■ **Dataset**:
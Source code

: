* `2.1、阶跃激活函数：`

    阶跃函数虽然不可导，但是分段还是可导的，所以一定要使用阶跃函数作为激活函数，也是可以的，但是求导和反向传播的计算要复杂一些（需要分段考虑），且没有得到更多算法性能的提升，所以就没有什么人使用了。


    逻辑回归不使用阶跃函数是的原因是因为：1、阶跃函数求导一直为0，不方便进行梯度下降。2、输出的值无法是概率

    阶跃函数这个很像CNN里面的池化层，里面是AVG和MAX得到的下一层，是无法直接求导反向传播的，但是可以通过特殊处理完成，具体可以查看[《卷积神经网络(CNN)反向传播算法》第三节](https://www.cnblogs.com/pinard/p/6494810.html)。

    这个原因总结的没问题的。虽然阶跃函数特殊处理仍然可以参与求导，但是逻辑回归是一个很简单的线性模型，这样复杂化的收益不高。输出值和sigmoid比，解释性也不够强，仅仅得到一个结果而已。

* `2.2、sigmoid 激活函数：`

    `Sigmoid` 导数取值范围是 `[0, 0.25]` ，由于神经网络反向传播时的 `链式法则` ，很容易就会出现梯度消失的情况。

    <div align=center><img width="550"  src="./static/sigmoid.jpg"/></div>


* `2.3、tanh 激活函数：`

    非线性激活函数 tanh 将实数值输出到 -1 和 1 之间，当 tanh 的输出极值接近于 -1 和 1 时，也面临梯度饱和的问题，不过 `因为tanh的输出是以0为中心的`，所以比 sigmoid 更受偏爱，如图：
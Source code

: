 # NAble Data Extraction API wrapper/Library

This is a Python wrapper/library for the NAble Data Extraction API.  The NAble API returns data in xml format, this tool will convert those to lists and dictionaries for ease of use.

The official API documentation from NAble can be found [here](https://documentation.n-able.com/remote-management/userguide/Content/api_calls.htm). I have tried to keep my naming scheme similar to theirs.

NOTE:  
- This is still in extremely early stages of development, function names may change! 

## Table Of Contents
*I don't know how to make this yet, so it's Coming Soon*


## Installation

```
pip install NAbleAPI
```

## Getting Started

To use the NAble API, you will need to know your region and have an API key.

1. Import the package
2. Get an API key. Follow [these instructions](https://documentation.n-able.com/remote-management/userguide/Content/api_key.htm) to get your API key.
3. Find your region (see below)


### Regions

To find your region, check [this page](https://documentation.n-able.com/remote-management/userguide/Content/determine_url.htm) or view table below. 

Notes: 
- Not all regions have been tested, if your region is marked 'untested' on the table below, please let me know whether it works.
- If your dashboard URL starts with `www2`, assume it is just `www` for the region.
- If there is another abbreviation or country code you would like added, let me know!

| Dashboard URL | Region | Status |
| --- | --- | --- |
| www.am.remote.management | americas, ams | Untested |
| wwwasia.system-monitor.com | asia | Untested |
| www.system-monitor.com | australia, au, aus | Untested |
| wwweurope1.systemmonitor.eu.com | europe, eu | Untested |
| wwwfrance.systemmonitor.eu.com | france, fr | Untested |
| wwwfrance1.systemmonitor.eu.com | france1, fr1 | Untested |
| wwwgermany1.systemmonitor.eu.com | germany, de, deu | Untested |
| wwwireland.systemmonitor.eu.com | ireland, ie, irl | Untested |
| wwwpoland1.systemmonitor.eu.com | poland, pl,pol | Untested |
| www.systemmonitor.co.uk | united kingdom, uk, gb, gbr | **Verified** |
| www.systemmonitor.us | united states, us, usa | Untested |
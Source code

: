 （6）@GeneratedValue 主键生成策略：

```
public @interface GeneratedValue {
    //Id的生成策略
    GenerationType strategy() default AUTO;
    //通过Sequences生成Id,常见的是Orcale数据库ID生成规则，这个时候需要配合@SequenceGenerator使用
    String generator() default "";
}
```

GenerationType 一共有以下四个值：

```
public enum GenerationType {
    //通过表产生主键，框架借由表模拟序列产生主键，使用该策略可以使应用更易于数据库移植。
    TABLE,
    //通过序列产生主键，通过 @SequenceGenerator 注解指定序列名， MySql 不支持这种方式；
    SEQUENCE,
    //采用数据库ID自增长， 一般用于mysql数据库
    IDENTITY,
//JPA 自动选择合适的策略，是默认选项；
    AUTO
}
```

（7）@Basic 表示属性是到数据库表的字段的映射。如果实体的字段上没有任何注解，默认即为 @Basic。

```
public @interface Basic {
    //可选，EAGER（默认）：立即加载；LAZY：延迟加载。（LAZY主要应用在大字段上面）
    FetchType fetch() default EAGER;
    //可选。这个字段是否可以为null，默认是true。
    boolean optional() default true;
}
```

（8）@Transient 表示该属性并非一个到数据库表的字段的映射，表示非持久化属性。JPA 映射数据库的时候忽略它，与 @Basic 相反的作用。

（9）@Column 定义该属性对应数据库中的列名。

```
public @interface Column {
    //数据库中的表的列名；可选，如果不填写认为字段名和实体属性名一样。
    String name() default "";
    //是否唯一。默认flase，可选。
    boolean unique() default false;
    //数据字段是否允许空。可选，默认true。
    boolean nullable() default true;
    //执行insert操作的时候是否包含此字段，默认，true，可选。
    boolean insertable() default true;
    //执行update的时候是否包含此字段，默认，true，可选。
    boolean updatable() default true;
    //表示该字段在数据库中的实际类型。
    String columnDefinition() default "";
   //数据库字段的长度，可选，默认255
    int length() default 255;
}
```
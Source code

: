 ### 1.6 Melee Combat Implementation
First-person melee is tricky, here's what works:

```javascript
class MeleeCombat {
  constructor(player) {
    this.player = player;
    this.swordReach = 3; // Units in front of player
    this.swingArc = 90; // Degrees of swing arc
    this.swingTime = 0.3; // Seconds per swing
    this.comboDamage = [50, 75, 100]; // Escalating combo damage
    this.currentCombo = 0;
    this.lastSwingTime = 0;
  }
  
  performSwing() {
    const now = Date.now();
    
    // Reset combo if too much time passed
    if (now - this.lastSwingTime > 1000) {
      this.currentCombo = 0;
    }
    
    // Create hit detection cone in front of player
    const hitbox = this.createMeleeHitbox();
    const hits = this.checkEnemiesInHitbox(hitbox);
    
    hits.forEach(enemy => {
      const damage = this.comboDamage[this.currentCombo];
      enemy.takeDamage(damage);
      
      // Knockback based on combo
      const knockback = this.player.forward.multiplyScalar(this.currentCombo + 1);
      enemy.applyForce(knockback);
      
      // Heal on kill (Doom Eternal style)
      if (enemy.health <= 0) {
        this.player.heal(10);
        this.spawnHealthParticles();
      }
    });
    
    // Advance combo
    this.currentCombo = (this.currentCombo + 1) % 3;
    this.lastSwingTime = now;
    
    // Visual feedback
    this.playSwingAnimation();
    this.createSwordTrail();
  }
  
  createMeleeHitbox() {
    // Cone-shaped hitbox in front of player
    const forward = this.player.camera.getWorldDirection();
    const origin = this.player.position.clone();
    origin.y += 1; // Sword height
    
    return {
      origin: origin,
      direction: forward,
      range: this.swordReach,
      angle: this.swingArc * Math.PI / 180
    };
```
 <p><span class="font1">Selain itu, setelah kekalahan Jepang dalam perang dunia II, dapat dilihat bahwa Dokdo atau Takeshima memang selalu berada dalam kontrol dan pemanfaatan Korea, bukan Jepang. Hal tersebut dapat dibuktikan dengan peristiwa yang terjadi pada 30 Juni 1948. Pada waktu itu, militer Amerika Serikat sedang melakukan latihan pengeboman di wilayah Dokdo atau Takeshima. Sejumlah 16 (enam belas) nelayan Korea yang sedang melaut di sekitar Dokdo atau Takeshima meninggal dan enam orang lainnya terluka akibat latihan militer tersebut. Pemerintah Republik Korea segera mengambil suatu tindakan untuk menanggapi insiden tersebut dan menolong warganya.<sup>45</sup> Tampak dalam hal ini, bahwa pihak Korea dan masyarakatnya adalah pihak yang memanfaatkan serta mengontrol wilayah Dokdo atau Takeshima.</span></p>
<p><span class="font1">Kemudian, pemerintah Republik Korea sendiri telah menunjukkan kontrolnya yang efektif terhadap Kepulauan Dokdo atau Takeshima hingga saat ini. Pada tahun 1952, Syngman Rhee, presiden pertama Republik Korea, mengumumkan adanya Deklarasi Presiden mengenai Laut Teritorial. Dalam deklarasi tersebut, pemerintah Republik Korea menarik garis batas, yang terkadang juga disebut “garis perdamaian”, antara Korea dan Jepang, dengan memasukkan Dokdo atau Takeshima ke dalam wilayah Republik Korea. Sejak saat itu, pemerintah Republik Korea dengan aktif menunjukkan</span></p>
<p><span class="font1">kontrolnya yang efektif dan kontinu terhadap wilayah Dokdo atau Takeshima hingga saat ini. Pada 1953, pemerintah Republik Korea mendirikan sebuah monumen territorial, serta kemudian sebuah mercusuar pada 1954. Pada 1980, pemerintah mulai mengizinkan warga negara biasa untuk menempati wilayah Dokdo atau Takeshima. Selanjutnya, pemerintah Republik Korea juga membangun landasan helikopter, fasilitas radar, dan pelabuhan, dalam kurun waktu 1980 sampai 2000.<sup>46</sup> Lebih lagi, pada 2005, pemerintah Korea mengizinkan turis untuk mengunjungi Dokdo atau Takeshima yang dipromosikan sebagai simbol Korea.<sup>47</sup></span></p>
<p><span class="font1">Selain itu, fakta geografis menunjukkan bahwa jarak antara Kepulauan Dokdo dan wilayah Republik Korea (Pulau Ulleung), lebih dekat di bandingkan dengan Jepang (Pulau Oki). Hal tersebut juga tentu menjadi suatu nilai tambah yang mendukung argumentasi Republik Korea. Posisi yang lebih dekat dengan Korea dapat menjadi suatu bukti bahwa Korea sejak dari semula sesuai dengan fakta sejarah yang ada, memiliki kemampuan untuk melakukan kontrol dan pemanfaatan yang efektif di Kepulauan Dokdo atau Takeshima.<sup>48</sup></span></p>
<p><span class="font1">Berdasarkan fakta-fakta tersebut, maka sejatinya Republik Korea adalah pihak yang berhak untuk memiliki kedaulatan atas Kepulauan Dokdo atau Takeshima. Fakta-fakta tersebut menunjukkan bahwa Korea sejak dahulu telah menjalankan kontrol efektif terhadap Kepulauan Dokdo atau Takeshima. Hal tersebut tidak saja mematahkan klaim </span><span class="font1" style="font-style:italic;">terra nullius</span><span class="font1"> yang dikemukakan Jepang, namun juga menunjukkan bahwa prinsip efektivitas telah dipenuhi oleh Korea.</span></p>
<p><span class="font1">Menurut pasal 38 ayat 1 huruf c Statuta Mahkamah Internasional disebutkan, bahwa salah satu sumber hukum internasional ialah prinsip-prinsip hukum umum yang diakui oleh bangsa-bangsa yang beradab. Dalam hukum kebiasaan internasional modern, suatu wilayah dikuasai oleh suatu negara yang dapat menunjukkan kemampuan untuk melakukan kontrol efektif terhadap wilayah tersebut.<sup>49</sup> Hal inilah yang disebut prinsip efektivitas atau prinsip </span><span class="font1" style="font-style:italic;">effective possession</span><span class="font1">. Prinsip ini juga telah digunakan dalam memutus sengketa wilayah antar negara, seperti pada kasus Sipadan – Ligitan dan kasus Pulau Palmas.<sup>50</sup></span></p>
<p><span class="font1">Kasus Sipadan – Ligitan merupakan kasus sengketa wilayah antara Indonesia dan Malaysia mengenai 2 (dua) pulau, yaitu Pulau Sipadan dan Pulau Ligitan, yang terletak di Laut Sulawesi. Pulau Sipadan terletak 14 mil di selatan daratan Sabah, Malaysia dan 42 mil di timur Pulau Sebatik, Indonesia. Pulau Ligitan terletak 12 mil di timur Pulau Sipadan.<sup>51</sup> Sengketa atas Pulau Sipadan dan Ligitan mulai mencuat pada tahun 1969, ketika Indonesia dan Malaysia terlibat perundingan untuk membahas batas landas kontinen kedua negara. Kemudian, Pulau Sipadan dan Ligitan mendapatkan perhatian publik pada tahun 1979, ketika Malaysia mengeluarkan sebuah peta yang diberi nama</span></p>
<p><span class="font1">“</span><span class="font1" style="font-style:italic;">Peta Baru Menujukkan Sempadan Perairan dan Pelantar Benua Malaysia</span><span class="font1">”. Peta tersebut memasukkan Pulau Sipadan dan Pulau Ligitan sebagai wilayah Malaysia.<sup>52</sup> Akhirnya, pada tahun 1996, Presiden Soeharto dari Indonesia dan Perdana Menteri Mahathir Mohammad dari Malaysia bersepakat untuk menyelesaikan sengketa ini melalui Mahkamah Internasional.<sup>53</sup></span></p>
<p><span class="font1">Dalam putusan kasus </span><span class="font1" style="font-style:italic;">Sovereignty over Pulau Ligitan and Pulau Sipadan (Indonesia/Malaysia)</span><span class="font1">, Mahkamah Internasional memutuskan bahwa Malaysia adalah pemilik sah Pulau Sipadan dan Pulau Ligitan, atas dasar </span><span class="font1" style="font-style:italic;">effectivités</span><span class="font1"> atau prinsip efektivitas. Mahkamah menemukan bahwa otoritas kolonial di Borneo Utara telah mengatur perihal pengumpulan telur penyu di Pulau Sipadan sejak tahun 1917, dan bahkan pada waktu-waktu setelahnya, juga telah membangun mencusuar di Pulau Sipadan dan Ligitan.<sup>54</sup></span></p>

■ **Your goal**: Each line of the records that contains the string "currentCombo" must be copied.

■ **Exercise result**:
    this.currentCombo = 0;
      this.currentCombo = 0;
      const damage = this.comboDamage[this.currentCombo];
      const knockback = this.player.forward.multiplyScalar(this.currentCombo + 1);
    this.currentCombo = (this.currentCombo + 1) % 3;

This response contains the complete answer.